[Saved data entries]
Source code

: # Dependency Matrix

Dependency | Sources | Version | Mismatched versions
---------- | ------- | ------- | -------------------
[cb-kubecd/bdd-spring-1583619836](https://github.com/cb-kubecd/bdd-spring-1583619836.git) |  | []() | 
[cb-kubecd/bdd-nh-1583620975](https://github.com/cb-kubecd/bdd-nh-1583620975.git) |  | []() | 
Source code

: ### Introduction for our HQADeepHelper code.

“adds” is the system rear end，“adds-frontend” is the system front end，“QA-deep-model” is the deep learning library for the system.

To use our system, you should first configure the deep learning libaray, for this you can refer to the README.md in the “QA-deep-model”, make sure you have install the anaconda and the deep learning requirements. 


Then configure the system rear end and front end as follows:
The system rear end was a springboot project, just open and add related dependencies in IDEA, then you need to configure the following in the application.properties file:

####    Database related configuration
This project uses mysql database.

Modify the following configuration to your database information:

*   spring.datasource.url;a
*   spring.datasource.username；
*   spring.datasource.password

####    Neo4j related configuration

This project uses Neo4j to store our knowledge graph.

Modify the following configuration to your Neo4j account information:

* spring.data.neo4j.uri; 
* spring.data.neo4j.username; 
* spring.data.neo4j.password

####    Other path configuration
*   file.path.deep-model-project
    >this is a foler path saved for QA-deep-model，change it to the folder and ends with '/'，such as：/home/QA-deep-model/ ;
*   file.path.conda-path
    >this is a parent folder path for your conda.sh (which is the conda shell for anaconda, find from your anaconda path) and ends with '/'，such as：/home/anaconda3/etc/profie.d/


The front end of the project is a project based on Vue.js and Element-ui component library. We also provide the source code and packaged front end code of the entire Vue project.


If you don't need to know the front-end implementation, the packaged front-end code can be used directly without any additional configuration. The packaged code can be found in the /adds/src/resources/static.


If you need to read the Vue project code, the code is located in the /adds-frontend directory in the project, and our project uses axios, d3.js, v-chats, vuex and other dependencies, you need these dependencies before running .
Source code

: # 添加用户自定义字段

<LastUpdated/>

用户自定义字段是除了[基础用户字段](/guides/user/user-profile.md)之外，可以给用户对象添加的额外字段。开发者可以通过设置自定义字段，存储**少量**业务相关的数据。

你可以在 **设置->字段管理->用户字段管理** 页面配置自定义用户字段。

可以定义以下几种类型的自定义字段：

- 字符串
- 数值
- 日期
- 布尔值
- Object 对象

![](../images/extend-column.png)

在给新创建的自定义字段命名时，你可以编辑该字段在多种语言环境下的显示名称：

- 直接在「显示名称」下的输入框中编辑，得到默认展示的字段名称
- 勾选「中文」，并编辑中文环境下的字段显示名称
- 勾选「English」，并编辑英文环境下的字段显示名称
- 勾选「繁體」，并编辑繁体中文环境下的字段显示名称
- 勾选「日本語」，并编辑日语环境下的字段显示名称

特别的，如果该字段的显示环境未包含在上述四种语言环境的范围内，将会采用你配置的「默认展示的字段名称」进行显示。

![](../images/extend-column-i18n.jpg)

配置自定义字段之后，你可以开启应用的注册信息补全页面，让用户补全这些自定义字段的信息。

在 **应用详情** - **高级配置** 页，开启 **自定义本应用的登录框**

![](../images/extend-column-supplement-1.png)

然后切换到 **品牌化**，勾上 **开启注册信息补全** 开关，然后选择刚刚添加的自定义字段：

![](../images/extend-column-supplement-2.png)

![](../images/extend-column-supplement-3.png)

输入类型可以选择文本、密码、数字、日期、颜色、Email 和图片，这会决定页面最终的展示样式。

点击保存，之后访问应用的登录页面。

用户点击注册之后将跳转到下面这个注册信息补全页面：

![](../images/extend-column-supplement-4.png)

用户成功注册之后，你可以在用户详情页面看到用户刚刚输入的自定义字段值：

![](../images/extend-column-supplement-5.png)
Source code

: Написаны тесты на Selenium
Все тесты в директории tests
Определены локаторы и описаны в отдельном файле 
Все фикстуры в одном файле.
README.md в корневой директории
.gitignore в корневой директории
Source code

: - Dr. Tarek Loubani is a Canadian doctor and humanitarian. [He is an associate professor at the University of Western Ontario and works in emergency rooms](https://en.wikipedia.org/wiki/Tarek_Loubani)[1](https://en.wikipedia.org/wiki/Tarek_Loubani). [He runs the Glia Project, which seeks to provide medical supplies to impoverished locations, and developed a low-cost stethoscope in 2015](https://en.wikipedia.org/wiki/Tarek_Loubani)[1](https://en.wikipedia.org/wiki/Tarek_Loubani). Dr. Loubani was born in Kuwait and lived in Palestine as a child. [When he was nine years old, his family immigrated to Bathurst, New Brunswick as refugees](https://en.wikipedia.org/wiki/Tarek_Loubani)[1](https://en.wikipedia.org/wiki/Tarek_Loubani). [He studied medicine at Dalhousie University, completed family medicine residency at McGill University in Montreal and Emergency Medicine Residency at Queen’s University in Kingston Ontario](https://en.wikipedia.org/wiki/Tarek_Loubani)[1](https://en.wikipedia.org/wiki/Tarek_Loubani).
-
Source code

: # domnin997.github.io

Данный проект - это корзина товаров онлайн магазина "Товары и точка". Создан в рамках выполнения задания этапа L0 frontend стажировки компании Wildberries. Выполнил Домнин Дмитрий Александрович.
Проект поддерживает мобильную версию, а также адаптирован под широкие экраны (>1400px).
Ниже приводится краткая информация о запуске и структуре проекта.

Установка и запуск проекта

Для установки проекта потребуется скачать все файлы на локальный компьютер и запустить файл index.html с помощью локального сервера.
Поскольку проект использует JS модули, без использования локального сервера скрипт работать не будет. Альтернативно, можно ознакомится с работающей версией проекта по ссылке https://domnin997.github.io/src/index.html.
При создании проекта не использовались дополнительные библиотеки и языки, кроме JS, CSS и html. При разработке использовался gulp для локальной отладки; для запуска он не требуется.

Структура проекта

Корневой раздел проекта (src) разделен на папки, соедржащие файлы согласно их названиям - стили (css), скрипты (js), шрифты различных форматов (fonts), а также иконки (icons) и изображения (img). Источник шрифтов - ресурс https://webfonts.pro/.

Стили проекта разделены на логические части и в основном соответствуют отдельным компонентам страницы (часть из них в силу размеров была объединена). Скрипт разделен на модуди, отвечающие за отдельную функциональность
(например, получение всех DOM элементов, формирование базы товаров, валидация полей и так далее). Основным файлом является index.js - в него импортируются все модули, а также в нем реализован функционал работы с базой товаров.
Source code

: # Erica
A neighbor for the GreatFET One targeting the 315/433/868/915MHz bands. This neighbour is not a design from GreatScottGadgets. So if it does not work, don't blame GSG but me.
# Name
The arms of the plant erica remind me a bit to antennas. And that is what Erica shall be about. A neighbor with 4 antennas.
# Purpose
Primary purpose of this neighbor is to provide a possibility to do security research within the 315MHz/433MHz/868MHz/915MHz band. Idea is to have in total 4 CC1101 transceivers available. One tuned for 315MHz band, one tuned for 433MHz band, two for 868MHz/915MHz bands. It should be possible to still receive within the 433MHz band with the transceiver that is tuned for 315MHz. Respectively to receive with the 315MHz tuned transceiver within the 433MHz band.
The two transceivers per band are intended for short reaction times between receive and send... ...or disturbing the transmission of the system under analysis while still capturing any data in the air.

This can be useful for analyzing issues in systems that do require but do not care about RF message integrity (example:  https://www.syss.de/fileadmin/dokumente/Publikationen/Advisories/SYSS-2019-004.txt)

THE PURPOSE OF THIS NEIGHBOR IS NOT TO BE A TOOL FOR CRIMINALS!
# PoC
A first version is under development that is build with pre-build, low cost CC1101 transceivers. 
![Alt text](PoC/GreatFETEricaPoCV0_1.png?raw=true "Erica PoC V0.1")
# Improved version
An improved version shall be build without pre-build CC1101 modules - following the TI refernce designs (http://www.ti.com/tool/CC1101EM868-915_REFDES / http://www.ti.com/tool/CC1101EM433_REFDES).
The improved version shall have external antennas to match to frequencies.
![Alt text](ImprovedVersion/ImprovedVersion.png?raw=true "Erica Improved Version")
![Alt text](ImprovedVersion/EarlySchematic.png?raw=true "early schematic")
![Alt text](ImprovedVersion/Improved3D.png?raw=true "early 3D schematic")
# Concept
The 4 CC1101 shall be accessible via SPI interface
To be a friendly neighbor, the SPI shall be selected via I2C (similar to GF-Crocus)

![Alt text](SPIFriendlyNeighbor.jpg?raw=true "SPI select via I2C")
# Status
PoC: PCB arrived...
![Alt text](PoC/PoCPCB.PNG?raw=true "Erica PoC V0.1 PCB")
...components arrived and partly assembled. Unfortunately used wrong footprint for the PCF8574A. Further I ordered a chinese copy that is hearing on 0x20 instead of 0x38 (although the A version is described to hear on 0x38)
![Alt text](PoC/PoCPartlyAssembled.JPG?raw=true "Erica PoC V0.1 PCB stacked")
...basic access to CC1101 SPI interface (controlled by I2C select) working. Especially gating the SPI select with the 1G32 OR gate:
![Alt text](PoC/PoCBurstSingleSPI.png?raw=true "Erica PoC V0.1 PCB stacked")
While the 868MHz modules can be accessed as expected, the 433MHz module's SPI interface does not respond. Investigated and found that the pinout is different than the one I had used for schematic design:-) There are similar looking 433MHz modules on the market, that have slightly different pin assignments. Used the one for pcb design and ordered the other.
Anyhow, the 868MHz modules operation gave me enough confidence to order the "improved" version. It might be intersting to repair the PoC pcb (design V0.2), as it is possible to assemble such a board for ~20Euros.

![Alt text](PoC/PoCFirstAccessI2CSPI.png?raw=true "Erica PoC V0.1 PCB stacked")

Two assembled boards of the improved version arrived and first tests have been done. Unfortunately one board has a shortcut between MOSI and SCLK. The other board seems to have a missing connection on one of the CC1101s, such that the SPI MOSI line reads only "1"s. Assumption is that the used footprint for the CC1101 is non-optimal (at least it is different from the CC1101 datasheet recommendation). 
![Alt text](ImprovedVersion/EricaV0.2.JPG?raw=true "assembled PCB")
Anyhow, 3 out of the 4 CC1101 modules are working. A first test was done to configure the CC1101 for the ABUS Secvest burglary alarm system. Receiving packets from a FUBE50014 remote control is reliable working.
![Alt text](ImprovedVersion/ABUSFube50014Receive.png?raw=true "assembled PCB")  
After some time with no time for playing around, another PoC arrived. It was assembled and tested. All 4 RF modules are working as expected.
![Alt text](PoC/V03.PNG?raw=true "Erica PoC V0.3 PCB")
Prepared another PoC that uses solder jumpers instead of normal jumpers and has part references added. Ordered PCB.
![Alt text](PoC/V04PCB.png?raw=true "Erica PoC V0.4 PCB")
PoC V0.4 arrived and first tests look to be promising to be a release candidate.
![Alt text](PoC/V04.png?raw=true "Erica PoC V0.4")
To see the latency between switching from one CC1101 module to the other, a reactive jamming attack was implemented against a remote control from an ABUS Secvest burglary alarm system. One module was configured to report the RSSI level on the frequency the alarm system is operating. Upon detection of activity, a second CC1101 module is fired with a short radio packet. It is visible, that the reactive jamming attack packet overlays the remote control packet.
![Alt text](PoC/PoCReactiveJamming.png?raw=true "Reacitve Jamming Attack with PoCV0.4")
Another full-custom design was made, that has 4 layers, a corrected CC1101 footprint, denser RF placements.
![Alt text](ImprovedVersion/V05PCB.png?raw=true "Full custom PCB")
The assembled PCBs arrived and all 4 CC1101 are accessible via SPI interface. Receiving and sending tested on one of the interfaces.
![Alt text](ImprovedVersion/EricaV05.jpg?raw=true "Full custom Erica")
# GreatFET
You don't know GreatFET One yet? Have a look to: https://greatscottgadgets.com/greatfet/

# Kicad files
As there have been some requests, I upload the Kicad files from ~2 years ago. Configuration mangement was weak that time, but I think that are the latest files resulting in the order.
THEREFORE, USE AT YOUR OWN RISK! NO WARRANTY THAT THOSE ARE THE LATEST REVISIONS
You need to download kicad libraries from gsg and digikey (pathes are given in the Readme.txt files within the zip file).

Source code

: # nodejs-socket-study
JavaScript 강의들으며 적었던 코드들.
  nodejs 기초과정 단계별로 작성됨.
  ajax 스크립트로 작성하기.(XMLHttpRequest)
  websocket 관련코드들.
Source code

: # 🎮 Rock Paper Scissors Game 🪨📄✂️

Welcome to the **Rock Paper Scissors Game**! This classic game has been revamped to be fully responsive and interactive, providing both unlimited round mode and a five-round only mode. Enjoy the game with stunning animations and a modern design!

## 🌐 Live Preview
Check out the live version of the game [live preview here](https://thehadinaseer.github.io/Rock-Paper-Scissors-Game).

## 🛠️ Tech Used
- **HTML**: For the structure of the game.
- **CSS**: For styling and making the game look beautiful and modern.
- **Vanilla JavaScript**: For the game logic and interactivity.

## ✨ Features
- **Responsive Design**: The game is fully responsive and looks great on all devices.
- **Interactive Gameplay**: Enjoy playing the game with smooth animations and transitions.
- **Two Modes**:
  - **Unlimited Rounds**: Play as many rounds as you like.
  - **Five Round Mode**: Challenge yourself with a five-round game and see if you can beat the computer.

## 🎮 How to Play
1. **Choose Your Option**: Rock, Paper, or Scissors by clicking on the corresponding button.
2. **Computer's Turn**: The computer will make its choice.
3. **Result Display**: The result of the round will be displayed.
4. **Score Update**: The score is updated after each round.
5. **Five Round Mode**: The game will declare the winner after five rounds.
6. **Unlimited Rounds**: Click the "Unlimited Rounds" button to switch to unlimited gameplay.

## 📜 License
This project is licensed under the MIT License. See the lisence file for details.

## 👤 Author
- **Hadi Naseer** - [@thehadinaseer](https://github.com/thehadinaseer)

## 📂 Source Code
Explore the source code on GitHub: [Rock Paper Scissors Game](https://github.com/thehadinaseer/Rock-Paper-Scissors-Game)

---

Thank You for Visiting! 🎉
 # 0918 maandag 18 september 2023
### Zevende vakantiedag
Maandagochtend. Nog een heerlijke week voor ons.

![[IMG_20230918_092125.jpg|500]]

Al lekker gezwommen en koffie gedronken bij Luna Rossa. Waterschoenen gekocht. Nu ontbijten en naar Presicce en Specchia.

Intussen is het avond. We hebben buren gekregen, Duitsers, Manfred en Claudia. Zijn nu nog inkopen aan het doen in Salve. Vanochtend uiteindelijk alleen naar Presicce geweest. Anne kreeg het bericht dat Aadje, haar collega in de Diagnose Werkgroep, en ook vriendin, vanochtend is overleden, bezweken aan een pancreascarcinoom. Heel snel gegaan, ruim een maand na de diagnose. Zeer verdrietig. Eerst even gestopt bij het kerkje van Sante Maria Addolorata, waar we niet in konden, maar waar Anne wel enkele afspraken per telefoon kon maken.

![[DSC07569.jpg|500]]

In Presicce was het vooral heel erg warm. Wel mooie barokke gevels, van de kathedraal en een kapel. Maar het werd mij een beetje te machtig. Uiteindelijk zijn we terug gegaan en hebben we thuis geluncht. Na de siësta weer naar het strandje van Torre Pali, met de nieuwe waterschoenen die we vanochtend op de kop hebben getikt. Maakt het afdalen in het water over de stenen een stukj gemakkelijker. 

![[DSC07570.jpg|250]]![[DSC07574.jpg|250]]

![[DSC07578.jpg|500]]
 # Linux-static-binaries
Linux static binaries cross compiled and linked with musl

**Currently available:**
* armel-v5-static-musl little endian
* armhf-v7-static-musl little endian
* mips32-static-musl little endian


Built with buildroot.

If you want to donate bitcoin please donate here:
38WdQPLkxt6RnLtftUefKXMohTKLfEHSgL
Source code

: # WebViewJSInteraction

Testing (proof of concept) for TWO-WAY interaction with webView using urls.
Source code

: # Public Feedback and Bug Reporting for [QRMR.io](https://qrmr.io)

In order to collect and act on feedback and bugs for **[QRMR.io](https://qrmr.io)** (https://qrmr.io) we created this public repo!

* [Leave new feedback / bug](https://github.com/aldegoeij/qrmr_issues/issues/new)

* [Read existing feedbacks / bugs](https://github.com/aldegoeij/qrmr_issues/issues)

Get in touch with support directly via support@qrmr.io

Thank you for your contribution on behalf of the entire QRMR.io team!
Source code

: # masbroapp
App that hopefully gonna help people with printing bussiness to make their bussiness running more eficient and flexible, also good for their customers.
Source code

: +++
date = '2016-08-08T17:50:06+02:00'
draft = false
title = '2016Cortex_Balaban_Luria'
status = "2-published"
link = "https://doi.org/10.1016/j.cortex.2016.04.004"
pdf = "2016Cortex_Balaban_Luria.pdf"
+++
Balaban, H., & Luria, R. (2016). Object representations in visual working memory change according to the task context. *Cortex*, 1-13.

Task to complete
Where a line above contains the string "footprint", copy that line.

Response to the task
...components arrived and partly assembled. Unfortunately used wrong footprint for the PCF8574A. Further I ordered a chinese copy that is hearing on 0x20 instead of 0x38 (although the A version is described to hear on 0x38)
Two assembled boards of the improved version arrived and first tests have been done. Unfortunately one board has a shortcut between MOSI and SCLK. The other board seems to have a missing connection on one of the CC1101s, such that the SPI MOSI line reads only "1"s. Assumption is that the used footprint for the CC1101 is non-optimal (at least it is different from the CC1101 datasheet recommendation). 
Another full-custom design was made, that has 4 layers, a corrected CC1101 footprint, denser RF placements.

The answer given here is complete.